A una victoria del anillo, diez años después del último. A cuatro cuartos, 48 minutos de baloncesto. Un suspiro, todavía más en una temporada que empezó el 22 de octubre y que se ha convertido en un maratón extenuante que va a premiar al que ha sido mejor por tierra, mar y aire. En formato tradicional y en la burbuja, con público y sin público: mental y físicamente. A una victoria después de seis años seguidos sin jugar playoffs, el hundimiento histórico de una franquicia que solo había faltado a las eliminatorias antes, hasta ese fatídico 2014, cuatro veces desde su mudanza a Los Ángeles, en 1960.

A una victoria del anillo 17, de completar una carrera de más de medio siglo por igualar a Boston Celtics, el eterno rival que en 1986 dominaba el pulso por un rotundo 16-9. A una de la gloria y sin más obligación ya que no perder tres partidos seguidos para cerrar la temporada. En todos los playoffs solo han concedido cuatro (15-4), así que hasta las matemáticas envían ya destellos en púrpura y oro. Los Lakers, después de 67 victorias entre Regular Season y playoffs, con burbuja y sin ella, solo necesitan una más, un pasito casi insignificante… pero en realidad el más importante de todos. El que devolvería definitivamente la gloria a una franquicia que la personificó, perdió el norte casi por completo y está regresando en tiempo récord. Después de seis años con balance negativo y sin playoffs, su reaparición está a punto de no ser una primera piedra sino, salvo milagro de los Heat, la catedral completa. No hay forma mejor, ahora mismo, de explicar lo que son los Lakers. Y lo que siempre han sido y están volviendo a ser. El viejo rey a punto de coronarse. También en una nueva era a la que hace no tanto parecía ni pertenecer.

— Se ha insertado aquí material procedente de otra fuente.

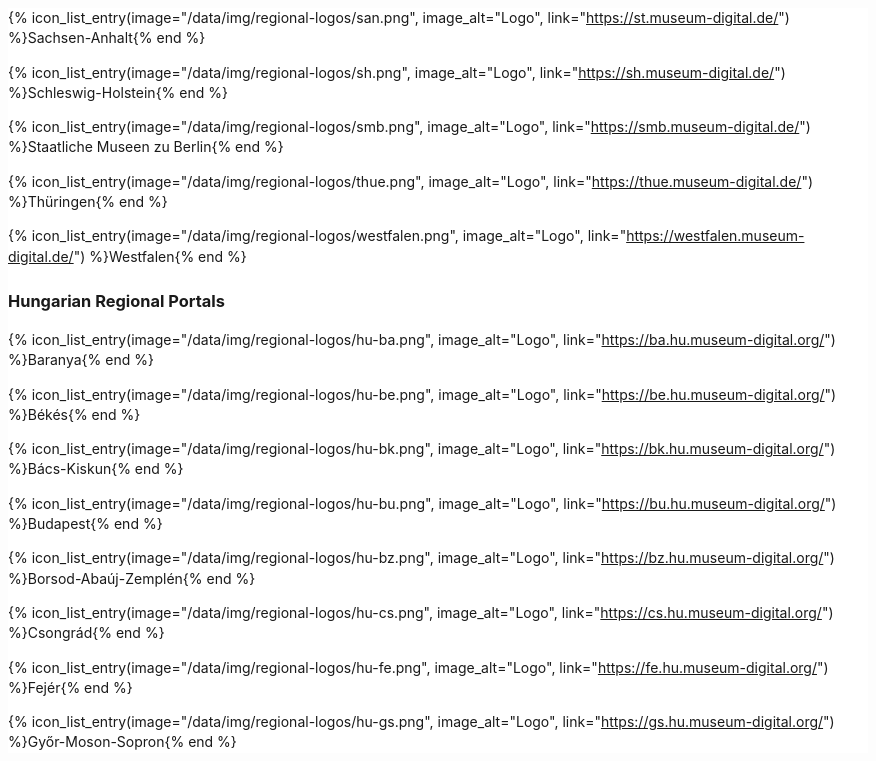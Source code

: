 {% icon_list_entry(image="/data/img/regional-logos/san.png",
    image_alt="Logo",
    link="https://st.museum-digital.de/") %}Sachsen-Anhalt{% end %}

{% icon_list_entry(image="/data/img/regional-logos/sh.png",
    image_alt="Logo",
    link="https://sh.museum-digital.de/") %}Schleswig-Holstein{% end %}

{% icon_list_entry(image="/data/img/regional-logos/smb.png",
    image_alt="Logo",
    link="https://smb.museum-digital.de/") %}Staatliche Museen zu Berlin{% end %}

{% icon_list_entry(image="/data/img/regional-logos/thue.png",
    image_alt="Logo",
    link="https://thue.museum-digital.de/") %}Thüringen{% end %}

{% icon_list_entry(image="/data/img/regional-logos/westfalen.png",
    image_alt="Logo",
    link="https://westfalen.museum-digital.de/") %}Westfalen{% end %}

</div>

### Hungarian Regional Portals

<div class="iconList">

{% icon_list_entry(image="/data/img/regional-logos/hu-ba.png",
    image_alt="Logo",
    link="https://ba.hu.museum-digital.org/") %}Baranya{% end %}

{% icon_list_entry(image="/data/img/regional-logos/hu-be.png",
    image_alt="Logo",
    link="https://be.hu.museum-digital.org/") %}Békés{% end %}

{% icon_list_entry(image="/data/img/regional-logos/hu-bk.png",
    image_alt="Logo",
    link="https://bk.hu.museum-digital.org/") %}Bács-Kiskun{% end %}

{% icon_list_entry(image="/data/img/regional-logos/hu-bu.png",
    image_alt="Logo",
    link="https://bu.hu.museum-digital.org/") %}Budapest{% end %}

{% icon_list_entry(image="/data/img/regional-logos/hu-bz.png",
    image_alt="Logo",
    link="https://bz.hu.museum-digital.org/") %}Borsod-Abaúj-Zemplén{% end %}

{% icon_list_entry(image="/data/img/regional-logos/hu-cs.png",
    image_alt="Logo",
    link="https://cs.hu.museum-digital.org/") %}Csongrád{% end %}

{% icon_list_entry(image="/data/img/regional-logos/hu-fe.png",
    image_alt="Logo",
    link="https://fe.hu.museum-digital.org/") %}Fejér{% end %}

{% icon_list_entry(image="/data/img/regional-logos/hu-gs.png",
    image_alt="Logo",
    link="https://gs.hu.museum-digital.org/") %}Győr-Moson-Sopron{% end %}
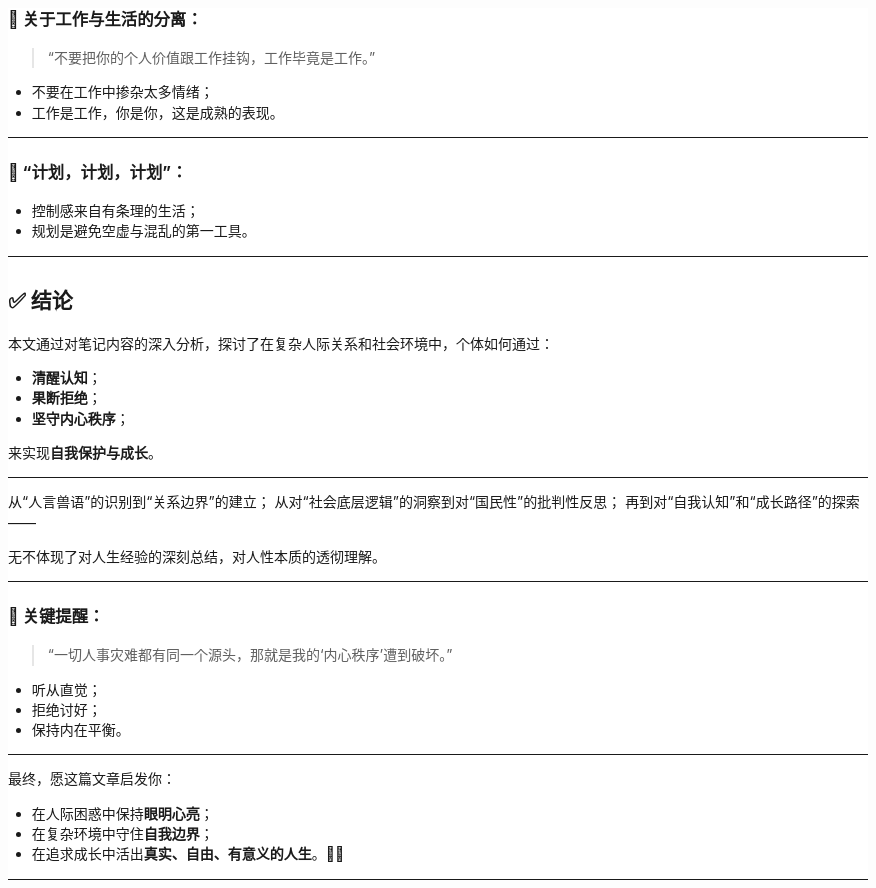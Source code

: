 
### 💼 关于工作与生活的分离：

> “不要把你的个人价值跟工作挂钩，工作毕竟是工作。”

* 不要在工作中掺杂太多情绪；
* 工作是工作，你是你，这是成熟的表现。

---

### 🧩 “计划，计划，计划”：

* 控制感来自有条理的生活；
* 规划是避免空虚与混乱的第一工具。

---

## ✅ 结论

本文通过对笔记内容的深入分析，探讨了在复杂人际关系和社会环境中，个体如何通过：

* **清醒认知**；
* **果断拒绝**；
* **坚守内心秩序**；

来实现**自我保护与成长**。

---

从“人言兽语”的识别到“关系边界”的建立；
从对“社会底层逻辑”的洞察到对“国民性”的批判性反思；
再到对“自我认知”和“成长路径”的探索——

无不体现了对人生经验的深刻总结，对人性本质的透彻理解。

---

### 🌟 关键提醒：

> “一切人事灾难都有同一个源头，那就是我的‘内心秩序’遭到破坏。”

* 听从直觉；
* 拒绝讨好；
* 保持内在平衡。

---

最终，愿这篇文章启发你：

* 在人际困惑中保持**眼明心亮**；
* 在复杂环境中守住**自我边界**；
* 在追求成长中活出**真实、自由、有意义的人生**。🌱✨




---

Una batalla hasta el último minuto

A los Lakers les queda un paso… pero nada hace indicar que lo vayan a dar paseando. Miami Heat no va a claudicar. No se puede apostar a que el equipo de Spoelstra vaya a romperse ni a quedarse mirando mientras agasajan a un rival que exprimió hasta la última gota de la reserva de energía en un cuarto partido (96-102) que colocó el 3-1 después de una batalla colosal. Esto, ni más ni menos, fue un partido de las Finales de la NBA. En toda su gloria, en toda su crudeza, en toda su belleza embarrada. Tensión, defensas al límite, rebotes de ataque que resonaban como el movimiento de placas tectónicas. Cada triple parecía valer 8 puntos, cada pérdida parecía crucial, cada posesión pesaba como el plomo. Después de tres partidos de signo irregular pero un color claro (dos de los Lakers, uno de los Heat) el cuarto fue la gran colisión que todo el mundo esperaba, la pieza central (por ahora: veremos) de estas Finales 2020.

Y ganaron los Lakers. Que están 56-0 cuando mandan después de tres cuartos (esta vez 70-75) y que, y este es el dato que les empuja hacia el título, no han perdido (4-0 tras derrota) dos partidos seguidos en playoffs. Siempre se recomponen, siempre ajustan, siempre muestran como mínimo la misma necesidad que su rival. En ese sentido, estos cuatro actos de las Finales se han parecido a los cuatro primeros del Lakers-Nuggets anterior: una exhibición para empezar, un segundo partido más igualado, una derrota en el tercero y un ejercicio de responsabilidad competitiva, esfuerzo y voluntad en el cuarto. Entonces crucial, veremos ahora. Solo una vez se ha remontado un 3-1 en las Finales. Fue, nadie lo habrá olvidado, el milagro de los Cavaliers en 2016 contra los Warriors del 73-9. El milagro de un LeBron que, aunque solo sea por ese feliz recuerdo, no dejará que su equipo baje la guardia. Le separa un partido, 48 minutos de baloncesto, de su cuarto anillo con tres camisetas diferentes y siempre como jugador franquicia. Algo que no ha hecho nadie.